Spotlight: Richard Reed Parry

Rob Slater on December 8, 2014

“It was never my goal to play in a rock band for a living,” Richard Reed Parry admits with a laugh. To be fair, Parry isn’t just a multi-instrumentalist in any run-of-the-mill rock band—he is a core member of Arcade Fire, a Grammy-winning, arena-rocking, genre-defying outfit that just wrapped up a wildly successful tour behind 2013’s chart-topping Reflektor.

Now, with the band on a bit of a break, Parry has traded in the raucous concert fields of Glastonbury and Coachella for a more intimate setting with his compositional debut, Music for Heart and Breath, utilizing stethoscopes and other equipment to allow the musicians’ heartbeats and breathing patterns to shape the pieces.

Parry actually laid the seeds for this project long before he helped define modern indie rock with the Butler brothers. As a student at Montreal’s Concordia University back in the late ‘90s, he studied electroacoustic composition and contemporary dance.
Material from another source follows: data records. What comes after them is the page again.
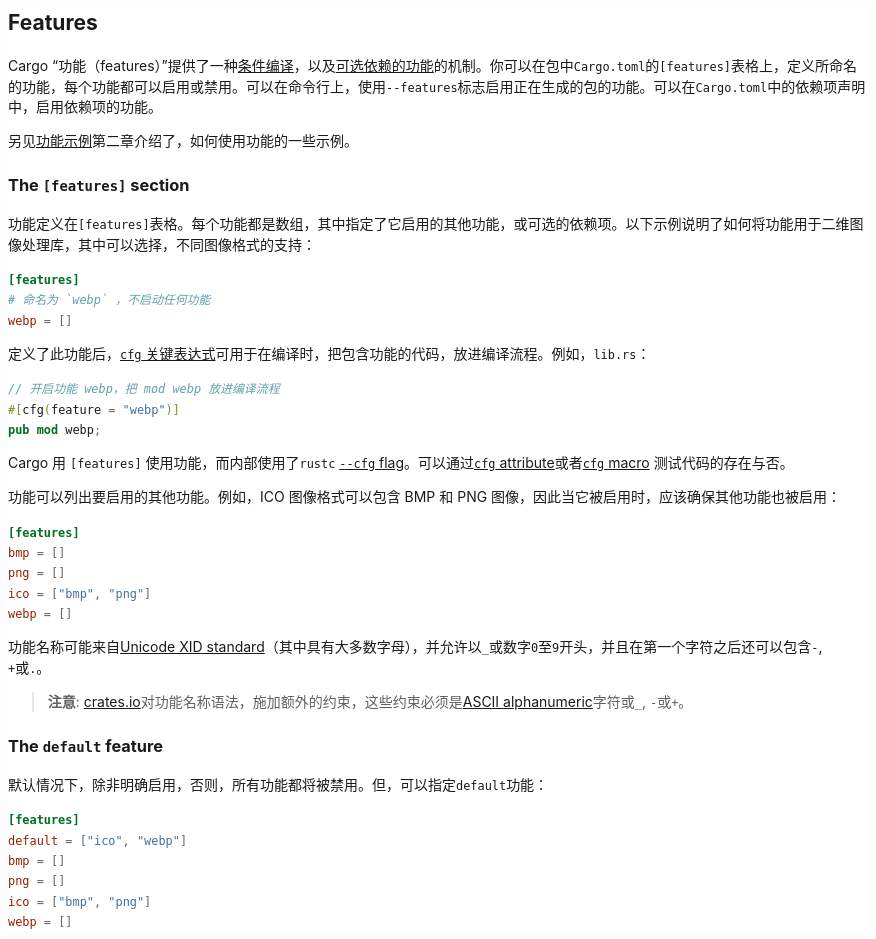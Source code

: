 ## Features

Cargo “功能（features）”提供了一种[条件编译][conditional compilation]，以及[可选依赖的功能](#optional-dependencies)的机制。你可以在包中`Cargo.toml`的`[features]`表格上，定义所命名的功能，每个功能都可以启用或禁用。可以在命令行上，使用`--features`标志启用正在生成的包的功能。可以在`Cargo.toml`中的依赖项声明中，启用依赖项的功能。

另见[功能示例][features examples]第二章介绍了，如何使用功能的一些示例。

[conditional compilation]: ../../reference/conditional-compilation.md
[features examples]: features-examples.zh.md

### The `[features]` section

功能定义在`[features]`表格。每个功能都是数组，其中指定了它启用的其他功能，或可选的依赖项。以下示例说明了如何将功能用于二维图像处理库，其中可以选择，不同图像格式的支持：

```toml
[features]
# 命名为 `webp` ，不启动任何功能
webp = []
```

定义了此功能后，[`cfg` 关键表达式][`cfg` expressions]可用于在编译时，把包含功能的代码，放进编译流程。例如，`lib.rs`：

```rust
// 开启功能 webp，把 mod webp 放进编译流程
#[cfg(feature = "webp")]
pub mod webp;
```

Cargo 用 `[features]` 使用功能，而内部使用了`rustc` [`--cfg` flag]。可以通过[`cfg` attribute]或者[`cfg` macro] 测试代码的存在与否。

功能可以列出要启用的其他功能。例如，ICO 图像格式可以包含 BMP 和 PNG 图像，因此当它被启用时，应该确保其他功能也被启用：

```toml
[features]
bmp = []
png = []
ico = ["bmp", "png"]
webp = []
```

功能名称可能来自[Unicode XID standard]（其中具有大多数字母），并允许以`_`或数字`0`至`9`开头，并且在第一个字符之后还可以包含`-`, `+`或`.`。

> **注意**: [crates.io]对功能名称语法，施加额外的约束，这些约束必须是[ASCII alphanumeric]字符或`_`, `-`或`+`。

[crates.io]: https://crates.io/
[unicode xid standard]: https://unicode.org/reports/tr31/
[ascii alphanumeric]: ../../std/primitive.char.html#method.is_ascii_alphanumeric
[`--cfg` flag]: ../../rustc/command-line-arguments.md#option-cfg
[`cfg` expressions]: ../../reference/conditional-compilation.md
[`cfg` attribute]: ../../reference/conditional-compilation.md#the-cfg-attribute
[`cfg` macro]: ../../std/macro.cfg.html

### The `default` feature

默认情况下，除非明确启用，否则，所有功能都将被禁用。但，可以指定`default`功能：

```toml
[features]
default = ["ico", "webp"]
bmp = []
png = []
ico = ["bmp", "png"]
webp = []
```


[platform-specific dependencies]: specifying-dependencies.zh.md#platform-specific-dependencies
[workspace]: workspaces.zh.md
[`winapi`]: https://crates.io/crates/winapi
[winapi-features]: https://github.com/retep998/winapi-rs/blob/0.3.9/Cargo.toml#L25-L431
[`no_std`]: ../../reference/names/preludes.html#the-no_std-attribute
[features section]: resolver.md#features
[`cfg-if`]: https://crates.io/crates/cfg-if
[feature-precedence]: features-examples.md#feature-precedence
[`cargo tree`]: ../commands/cargo-tree.zh.md
[resolver versions]: resolver.zh.md#resolver-versions
[build-dependencies]: specifying-dependencies.zh.md#build-dependencies
[dev-dependencies]: specifying-dependencies.zh.md#development-dependencies
[resolver-v2]: resolver.zh.md#feature-resolver-version-2
[build scripts]: build-scripts.zh.md
[`required-features` field]: cargo-targets.zh.md#the-required-features-field
[cargo targets]: cargo-targets.zh.md
[cargo-change-dep-feature]: semver.zh.md#cargo-change-dep-feature
[cargo-dep-add]: semver.zh.md#cargo-dep-add
[cargo-feature-add]: semver.zh.md#cargo-feature-add
[item-remove]: semver.zh.md#item-remove
[cargo-feature-remove]: semver.zh.md#cargo-feature-remove
[cargo-remove-opt-dep]: semver.zh.md#cargo-remove-opt-dep
[cargo-feature-remove-another]: semver.zh.md#cargo-feature-remove-another
[docs.rs metadata documentation]: https://docs.rs/about/metadata
[docs.rs]: https://docs.rs/
[serde.rs]: https://serde.rs/feature-flags.html
[doc comments]: ../../rustdoc/how-to-write-documentation.html
[regex crate source]: https://github.com/rust-lang/regex/blob/1.4.2/src/lib.rs#L488-L583
[regex-docs-rs]: https://docs.rs/regex/1.4.2/regex/#crate-features
[sccache]: https://github.com/mozilla/sccache/blob/0.2.13/README.md#build-requirements
[`doc_cfg`]: ../../unstable-book/language-features/doc-cfg.html
[`syn` documentation]: https://docs.rs/syn/1.0.54/syn/#modules
[`cargo vendor`]: ../commands/cargo-vendor.zh.md
[cargo-clone-crate]: https://crates.io/crates/cargo-clone-crate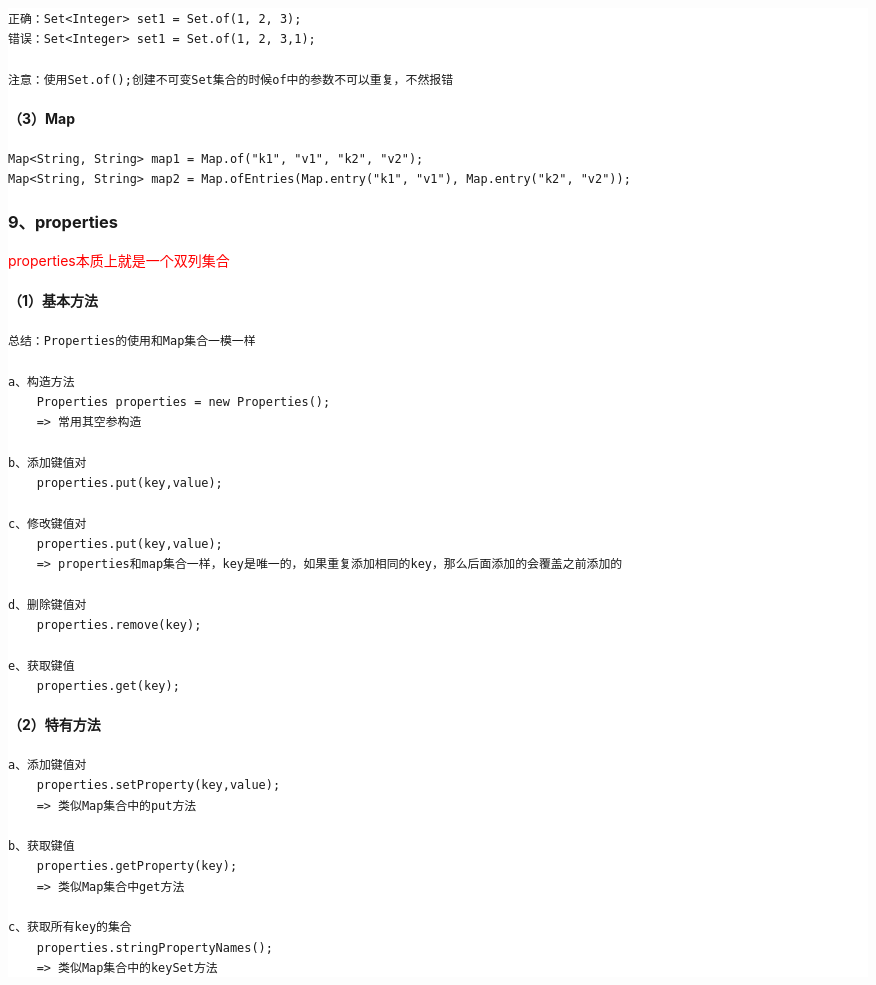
 ```
正确：Set<Integer> set1 = Set.of(1, 2, 3);
错误：Set<Integer> set1 = Set.of(1, 2, 3,1);

注意：使用Set.of();创建不可变Set集合的时候of中的参数不可以重复，不然报错
```

#### （3）Map

```
Map<String, String> map1 = Map.of("k1", "v1", "k2", "v2");
Map<String, String> map2 = Map.ofEntries(Map.entry("k1", "v1"), Map.entry("k2", "v2"));
```

### 9、properties

<font color=red>properties本质上就是一个双列集合</font>

#### （1）基本方法

```
总结：Properties的使用和Map集合一模一样

a、构造方法
	Properties properties = new Properties();
	=> 常用其空参构造
	
b、添加键值对
	properties.put(key,value);
	
c、修改键值对
	properties.put(key,value);
	=> properties和map集合一样，key是唯一的，如果重复添加相同的key，那么后面添加的会覆盖之前添加的
	
d、删除键值对
	properties.remove(key);

e、获取键值
	properties.get(key);
```

#### （2）特有方法

```
a、添加键值对
	properties.setProperty(key,value);
	=> 类似Map集合中的put方法
	
b、获取键值
	properties.getProperty(key);
	=> 类似Map集合中get方法

c、获取所有key的集合
	properties.stringPropertyNames();
	=> 类似Map集合中的keySet方法
```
“[Electroacoustic music] was a really interesting thing to study and, a lot of the time, the music just wasn’t something that resonated for me the way that other music did. A lot of it was really cerebral to a level where I didn’t feel any physical impact when I listened to it,” he explains. This disconnect led Parry to wonder what was on the other side of the spectrum and what music would sound like if it was fueled by that physical impact.

“I was always thinking about the relationship between music, movement and sound, and different ways to compose music for dance and create different relationships between the two things,” he says. “I was doing these sound experiments and thinking about different ways in which to compose music with a real specific idea behind it that could achieve an exciting result. At one point, my mind wandered to this idea of ‘What if you used the uncontrollable parts of the human body to control the music?’”

While it would take a few years for Parry to follow up on this concept, he found inspiration in compositions by the likes of John Cage, Steve Reich and other contemporary classical stalwarts. Then, he started writing. The result was “Duet for Heart and Breath,” the penultimate track on the album. “I didn’t change any- thing,” Parry says. “I was just so pleased and so excited with the result. I thought it really does what I want it to do and has this organic, extra-human quality about it that you can’t quite put your finger on but you really feel it.”

Invigorated by the first take, Parry enlisted some of his closest pals and longtime collaborators to take part in his experiment, namely Bryce and Aaron Dessner of The National. “[They] are both two of my favorite people and favorite musicians as guitarists and as collaborative, creative writers and thinkers,” Parry gushes. “We’re always looking for excuses to work together.” Arcade Fire took The National out for an extended tour in 2007, and Parry helped the group on their 2010 effort High Violet, adding double bass, guitar and vocals to tracks like “Vanderlyle Crybaby Geeks” and “Conversation 16.” Bryce serves as Music for Heart and Breath‘s producer and will accompany Parry on the road in support of their new project. Both Bryce and Aaron also appear on “VII Freeform Winds/String Drones.”

Blurring even more genre lines, Parry and Dessner opened up for Phish’s Trey Anastasio when his orchestral tour stopped at the Hollywood Bowl this past September. “[Anastasio] is a total genius,” Parry says. “It’s related in terms of someone trying something different and deciding they’re going to switch up their tool kit, open up their aesthetic and ignore some of the perceived boundaries around their musical world. I feel like there is a real kinship there.”

San Francisco-based virtuoso ensemble the Kronos Quartet also lent their expertise to the sessions and are a group, as Parry says, that “needs no introduction.” The guitarist’s gratitude toward them is evident almost immediately. “I’m sure I wouldn’t be writing for Kronos Quartet in the first place if it wasn’t for Kronos Quartet,” he says. “I’m sure I wouldn’t be writing or composing for anybody in a lot of ways in the first place if it wasn’t for Kronos Quartet.”

The uniqueness of the methodology—one that Parry describes as “cumbersome” and “kind of annoying”—furthers his appreciation for a group like Kronos Quartet for being so open-minded to a new way of performing and recording. “To have someone of that skill level and stature, to have them willing and able and happy to premiere this piece for me and record it, I feel so incredibly fortuitous—and the recording turned out beautifully because they’re just so great at what they do,” he says.

Parry also takes time to praise yMusic, a New York City-based sextet that contributed to Beck’s Song Reader compilation and has previously collaborated and recorded with Paul Simon, Bon Iver, David Byrne and yes, The National. “They’re all such beautiful, beautiful players,” Parry says.

The intimacy of Music for Heart and Breath sticks out almost immediately. Fans of “Wake Up” and “Rebellion (Lies)” will find a different side of the man who is responsible for much of Arcade Fire’s impenetrable muscle. “I’m always trying to maintain a musical balance,” Parry explains when describing the tone of this record compared to his work with Arcade Fire. “To get to do this thing that is so fragile, so quiet and so intimate, it’s really important to me. It’s really essential for me.”